The function should of course be able to handle a file that doesn't end in a newline, but the problem above would happen on any line that does not fit into the existing buffer.
The patch splits the buffer contents into lines. But we do end up reading the entire file into the buffer because REG_VAL_BUF_SIZE is set to 4096 bytes. We could decrease this to 1024 bytes if you want. But, in many cases, I expect the same behaviour to occur.
The initial size won't make a difference, the problem is that you always append data without removing it, so the buffer grows to the entire file size. It shouldn't need to grow bigger than the longest line.
On Tuesday, 22 November 2016 11:37 PM, Alexandre Julliard wrote:
Hugh McMaster writes:
On Tuesday, 22 November 2016 6:38 AM, Alexandre Julliard wrote:
Hugh McMaster writes:
+ p = strpbrkW(line, line_endings); + if (!p) + { + HeapFree(GetProcessHeap(), 0, buf); + return NULL;
If there are no line endings you need to read more data instead of failing.
By the time p == NULL, we are already at the end of the buffer.

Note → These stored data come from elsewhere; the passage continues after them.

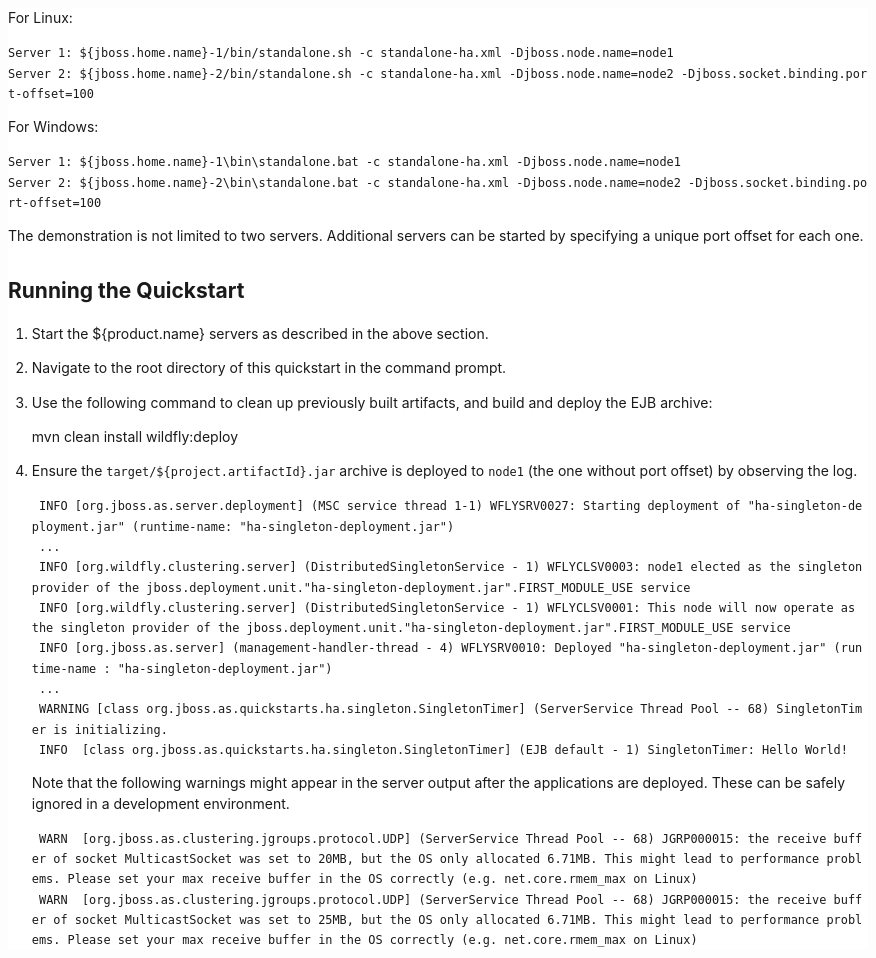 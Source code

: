For Linux:

    Server 1: ${jboss.home.name}-1/bin/standalone.sh -c standalone-ha.xml -Djboss.node.name=node1
    Server 2: ${jboss.home.name}-2/bin/standalone.sh -c standalone-ha.xml -Djboss.node.name=node2 -Djboss.socket.binding.port-offset=100

For Windows:

    Server 1: ${jboss.home.name}-1\bin\standalone.bat -c standalone-ha.xml -Djboss.node.name=node1
    Server 2: ${jboss.home.name}-2\bin\standalone.bat -c standalone-ha.xml -Djboss.node.name=node2 -Djboss.socket.binding.port-offset=100

The demonstration is not limited to two servers. Additional servers can be started by specifying a unique port offset for each one.


## Running the Quickstart

1. Start the ${product.name} servers as described in the above section.
2. Navigate to the root directory of this quickstart in the command prompt.
3. Use the following command to clean up previously built artifacts, and build and deploy the EJB archive:

      mvn clean install wildfly:deploy

4. Ensure the `target/${project.artifactId}.jar` archive is deployed to `node1` (the one without port offset) by observing the log.

        INFO [org.jboss.as.server.deployment] (MSC service thread 1-1) WFLYSRV0027: Starting deployment of "ha-singleton-deployment.jar" (runtime-name: "ha-singleton-deployment.jar")
        ...
        INFO [org.wildfly.clustering.server] (DistributedSingletonService - 1) WFLYCLSV0003: node1 elected as the singleton provider of the jboss.deployment.unit."ha-singleton-deployment.jar".FIRST_MODULE_USE service
        INFO [org.wildfly.clustering.server] (DistributedSingletonService - 1) WFLYCLSV0001: This node will now operate as the singleton provider of the jboss.deployment.unit."ha-singleton-deployment.jar".FIRST_MODULE_USE service
        INFO [org.jboss.as.server] (management-handler-thread - 4) WFLYSRV0010: Deployed "ha-singleton-deployment.jar" (runtime-name : "ha-singleton-deployment.jar")
        ...
        WARNING [class org.jboss.as.quickstarts.ha.singleton.SingletonTimer] (ServerService Thread Pool -- 68) SingletonTimer is initializing.
        INFO  [class org.jboss.as.quickstarts.ha.singleton.SingletonTimer] (EJB default - 1) SingletonTimer: Hello World!

     Note that the following warnings might appear in the server output after the applications are deployed. These can be safely ignored in a development environment.

        WARN  [org.jboss.as.clustering.jgroups.protocol.UDP] (ServerService Thread Pool -- 68) JGRP000015: the receive buffer of socket MulticastSocket was set to 20MB, but the OS only allocated 6.71MB. This might lead to performance problems. Please set your max receive buffer in the OS correctly (e.g. net.core.rmem_max on Linux)
        WARN  [org.jboss.as.clustering.jgroups.protocol.UDP] (ServerService Thread Pool -- 68) JGRP000015: the receive buffer of socket MulticastSocket was set to 25MB, but the OS only allocated 6.71MB. This might lead to performance problems. Please set your max receive buffer in the OS correctly (e.g. net.core.rmem_max on Linux)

And even if we weren't, the buffer would be increased and more data read in, on the second (and subsequent) loops.
There won't be a subsequent loop since you returned failure.
This is a marginal case at best. The first line would need to be use 4095 bytes and not have a newline in it at all for this to fail. Still, I take your point in handling this aspect correctly.
This does assume, of course, that the .reg file format is valid. I'm not sure if .reg files are valid if they end without a newline sequence. I'll look into this and write some tests to check.
The function should of course be able to handle a file that doesn't end in a newline, but the problem above would happen on any line that does not fit into the existing buffer.
Windows allows the final line in a .reg file to end without a newline on all versions except XP.
Our current implementation is broken in this regard.
The patch splits the buffer contents into lines. But we do end up reading the entire file into the buffer because REG_VAL_BUF_SIZE is set to 4096 bytes. We could decrease this to 1024 bytes if you want. But, in many cases, I expect the same behaviour to occur.
The initial size won't make a difference, the problem is that you always append data without removing it, so the buffer grows to the entire file size. It shouldn't need to grow bigger than the longest line.
Continually moving the remaining characters to the start of the buffer hits perfomance. That's why I took the 'read into memory' approach as line parsing is faster in RAM.
But fair enough, I'll rework the patch. Still, I'm interested to know why you dislike reading the file into memory first.
Thanks for the review.
Hugh McMaster hugh.mcmaster@outlook.com writes:
The initial size won't make a difference, the problem is that you always append data without removing it, so the buffer grows to the entire file size. It shouldn't need to grow bigger than the longest line.
Continually moving the remaining characters to the start of the buffer hits perfomance. That's why I took the 'read into memory' approach as line parsing is faster in RAM.
But fair enough, I'll rework the patch. Still, I'm interested to know why you dislike reading the file into memory first.
It's wasteful, it doesn't scale, and there's no reason to do it since you only read one line at a time. And I very much doubt that with the reallocations and the extra memory pressure performance would be any better.